Start of Data for review

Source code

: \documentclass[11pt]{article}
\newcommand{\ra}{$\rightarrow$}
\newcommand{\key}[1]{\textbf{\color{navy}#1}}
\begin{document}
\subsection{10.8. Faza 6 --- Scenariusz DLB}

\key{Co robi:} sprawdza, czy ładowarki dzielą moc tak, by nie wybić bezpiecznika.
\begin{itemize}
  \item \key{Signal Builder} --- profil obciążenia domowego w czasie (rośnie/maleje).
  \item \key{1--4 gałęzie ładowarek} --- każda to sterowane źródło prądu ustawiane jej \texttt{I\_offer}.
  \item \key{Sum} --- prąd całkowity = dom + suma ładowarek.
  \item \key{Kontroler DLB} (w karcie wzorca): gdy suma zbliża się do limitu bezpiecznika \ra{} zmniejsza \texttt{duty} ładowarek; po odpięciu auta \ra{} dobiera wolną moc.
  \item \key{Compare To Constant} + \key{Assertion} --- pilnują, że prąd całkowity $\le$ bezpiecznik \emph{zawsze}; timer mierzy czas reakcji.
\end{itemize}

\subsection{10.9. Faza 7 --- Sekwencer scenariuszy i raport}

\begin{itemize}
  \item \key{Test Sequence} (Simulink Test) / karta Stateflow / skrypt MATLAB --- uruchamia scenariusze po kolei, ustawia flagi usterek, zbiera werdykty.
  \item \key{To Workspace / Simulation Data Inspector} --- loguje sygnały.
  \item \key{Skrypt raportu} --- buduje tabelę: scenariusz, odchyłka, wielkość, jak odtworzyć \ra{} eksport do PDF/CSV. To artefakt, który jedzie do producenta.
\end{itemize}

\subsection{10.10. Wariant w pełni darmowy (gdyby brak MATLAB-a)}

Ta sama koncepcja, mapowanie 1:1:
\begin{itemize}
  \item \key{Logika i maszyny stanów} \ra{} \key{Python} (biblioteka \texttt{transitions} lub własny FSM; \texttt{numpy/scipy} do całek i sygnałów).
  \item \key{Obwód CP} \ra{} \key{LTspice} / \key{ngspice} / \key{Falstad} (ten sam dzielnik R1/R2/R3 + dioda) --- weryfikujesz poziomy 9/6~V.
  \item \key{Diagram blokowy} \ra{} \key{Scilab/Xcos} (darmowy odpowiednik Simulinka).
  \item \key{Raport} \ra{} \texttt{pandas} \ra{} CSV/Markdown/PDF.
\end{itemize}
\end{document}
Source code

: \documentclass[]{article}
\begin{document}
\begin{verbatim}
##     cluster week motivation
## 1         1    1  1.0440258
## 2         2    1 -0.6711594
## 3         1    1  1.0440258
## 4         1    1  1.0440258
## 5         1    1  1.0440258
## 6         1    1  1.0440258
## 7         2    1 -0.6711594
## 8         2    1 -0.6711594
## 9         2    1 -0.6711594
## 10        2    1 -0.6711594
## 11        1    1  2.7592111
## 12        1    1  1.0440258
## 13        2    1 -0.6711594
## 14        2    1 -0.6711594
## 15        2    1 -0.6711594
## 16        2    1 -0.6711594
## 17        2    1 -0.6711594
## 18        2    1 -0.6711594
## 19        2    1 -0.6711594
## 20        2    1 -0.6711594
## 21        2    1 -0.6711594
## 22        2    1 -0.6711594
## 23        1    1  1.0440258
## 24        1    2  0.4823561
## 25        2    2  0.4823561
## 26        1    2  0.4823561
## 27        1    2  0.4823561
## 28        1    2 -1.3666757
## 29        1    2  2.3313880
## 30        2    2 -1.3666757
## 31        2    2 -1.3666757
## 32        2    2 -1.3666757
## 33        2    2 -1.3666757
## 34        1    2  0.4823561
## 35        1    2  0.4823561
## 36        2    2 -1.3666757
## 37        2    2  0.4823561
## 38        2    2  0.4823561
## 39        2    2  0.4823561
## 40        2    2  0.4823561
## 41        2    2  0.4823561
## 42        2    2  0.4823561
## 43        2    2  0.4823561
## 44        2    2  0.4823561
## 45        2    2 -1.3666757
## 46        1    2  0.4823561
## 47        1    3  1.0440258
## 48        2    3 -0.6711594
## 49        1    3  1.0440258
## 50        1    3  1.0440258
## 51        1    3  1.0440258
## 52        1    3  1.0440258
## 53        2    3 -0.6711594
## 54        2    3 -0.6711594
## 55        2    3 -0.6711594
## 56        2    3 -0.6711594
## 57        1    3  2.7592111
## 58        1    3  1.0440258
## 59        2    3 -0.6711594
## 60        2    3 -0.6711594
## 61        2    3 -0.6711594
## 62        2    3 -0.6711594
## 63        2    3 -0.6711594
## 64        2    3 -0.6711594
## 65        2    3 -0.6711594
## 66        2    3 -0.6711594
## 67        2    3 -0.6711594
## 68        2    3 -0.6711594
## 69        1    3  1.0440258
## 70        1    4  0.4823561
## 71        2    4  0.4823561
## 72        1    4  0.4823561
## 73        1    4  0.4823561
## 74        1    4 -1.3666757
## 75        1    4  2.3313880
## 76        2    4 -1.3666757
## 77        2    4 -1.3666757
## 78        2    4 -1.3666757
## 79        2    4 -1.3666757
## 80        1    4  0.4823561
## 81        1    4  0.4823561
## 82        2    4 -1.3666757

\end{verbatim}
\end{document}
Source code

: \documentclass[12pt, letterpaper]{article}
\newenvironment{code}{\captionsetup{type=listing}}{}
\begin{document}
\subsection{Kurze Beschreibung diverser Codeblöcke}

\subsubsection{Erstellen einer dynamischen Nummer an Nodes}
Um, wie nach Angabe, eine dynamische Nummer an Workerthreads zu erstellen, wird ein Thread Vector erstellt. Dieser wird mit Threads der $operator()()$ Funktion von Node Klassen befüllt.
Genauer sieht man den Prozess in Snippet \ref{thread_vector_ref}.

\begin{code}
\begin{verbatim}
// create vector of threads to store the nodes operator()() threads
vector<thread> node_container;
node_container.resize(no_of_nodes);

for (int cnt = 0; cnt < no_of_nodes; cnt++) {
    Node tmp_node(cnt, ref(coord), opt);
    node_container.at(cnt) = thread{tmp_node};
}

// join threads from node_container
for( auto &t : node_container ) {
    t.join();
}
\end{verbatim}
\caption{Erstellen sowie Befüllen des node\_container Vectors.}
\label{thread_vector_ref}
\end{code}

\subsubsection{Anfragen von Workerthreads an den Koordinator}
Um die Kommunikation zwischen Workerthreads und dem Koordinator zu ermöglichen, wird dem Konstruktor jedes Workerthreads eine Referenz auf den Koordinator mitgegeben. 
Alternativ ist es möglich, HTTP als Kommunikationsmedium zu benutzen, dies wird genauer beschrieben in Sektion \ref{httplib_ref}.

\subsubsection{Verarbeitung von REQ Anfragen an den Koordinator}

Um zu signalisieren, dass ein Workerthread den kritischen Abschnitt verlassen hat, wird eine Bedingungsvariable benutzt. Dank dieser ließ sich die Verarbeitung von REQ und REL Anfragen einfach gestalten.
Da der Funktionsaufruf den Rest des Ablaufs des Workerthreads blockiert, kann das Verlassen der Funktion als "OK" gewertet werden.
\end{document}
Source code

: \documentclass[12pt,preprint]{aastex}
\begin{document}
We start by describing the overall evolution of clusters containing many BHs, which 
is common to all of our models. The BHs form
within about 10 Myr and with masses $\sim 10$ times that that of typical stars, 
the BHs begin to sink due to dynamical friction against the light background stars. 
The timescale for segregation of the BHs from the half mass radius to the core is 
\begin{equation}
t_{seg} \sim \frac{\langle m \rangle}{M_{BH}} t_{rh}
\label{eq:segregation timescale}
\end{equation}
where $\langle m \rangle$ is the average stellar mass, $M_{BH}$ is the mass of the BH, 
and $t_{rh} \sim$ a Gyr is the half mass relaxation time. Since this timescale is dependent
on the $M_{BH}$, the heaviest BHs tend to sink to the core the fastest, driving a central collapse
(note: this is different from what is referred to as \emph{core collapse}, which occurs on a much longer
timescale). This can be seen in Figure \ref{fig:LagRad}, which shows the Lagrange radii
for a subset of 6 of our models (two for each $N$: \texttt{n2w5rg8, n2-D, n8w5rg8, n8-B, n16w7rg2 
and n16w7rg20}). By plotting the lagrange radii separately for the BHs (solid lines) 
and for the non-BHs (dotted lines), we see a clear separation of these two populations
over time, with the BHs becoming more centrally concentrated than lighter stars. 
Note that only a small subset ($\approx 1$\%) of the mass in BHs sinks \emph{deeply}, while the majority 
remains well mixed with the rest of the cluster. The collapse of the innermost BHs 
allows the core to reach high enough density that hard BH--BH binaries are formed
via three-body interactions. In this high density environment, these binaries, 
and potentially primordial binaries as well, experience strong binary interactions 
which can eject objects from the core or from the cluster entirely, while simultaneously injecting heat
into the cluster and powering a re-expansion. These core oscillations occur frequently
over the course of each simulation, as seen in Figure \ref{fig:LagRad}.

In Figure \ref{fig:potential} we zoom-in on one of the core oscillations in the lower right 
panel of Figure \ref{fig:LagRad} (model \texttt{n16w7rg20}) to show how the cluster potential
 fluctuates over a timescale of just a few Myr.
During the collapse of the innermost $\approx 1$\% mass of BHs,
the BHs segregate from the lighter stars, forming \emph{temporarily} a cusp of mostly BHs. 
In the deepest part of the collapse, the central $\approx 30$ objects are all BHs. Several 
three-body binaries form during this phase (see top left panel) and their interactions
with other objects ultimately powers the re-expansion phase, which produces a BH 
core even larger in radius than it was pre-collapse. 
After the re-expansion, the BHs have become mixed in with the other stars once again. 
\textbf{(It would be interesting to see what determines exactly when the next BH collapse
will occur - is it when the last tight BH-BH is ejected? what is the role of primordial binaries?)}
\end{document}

End of Data for review

* **What you are asked to do**: If a line of the data contains "panel", copy it out.

* **Solution to the exercise**:
panel of Figure \ref{fig:LagRad} (model \texttt{n16w7rg20}) to show how the cluster potential
three-body binaries form during this phase (see top left panel) and their interactions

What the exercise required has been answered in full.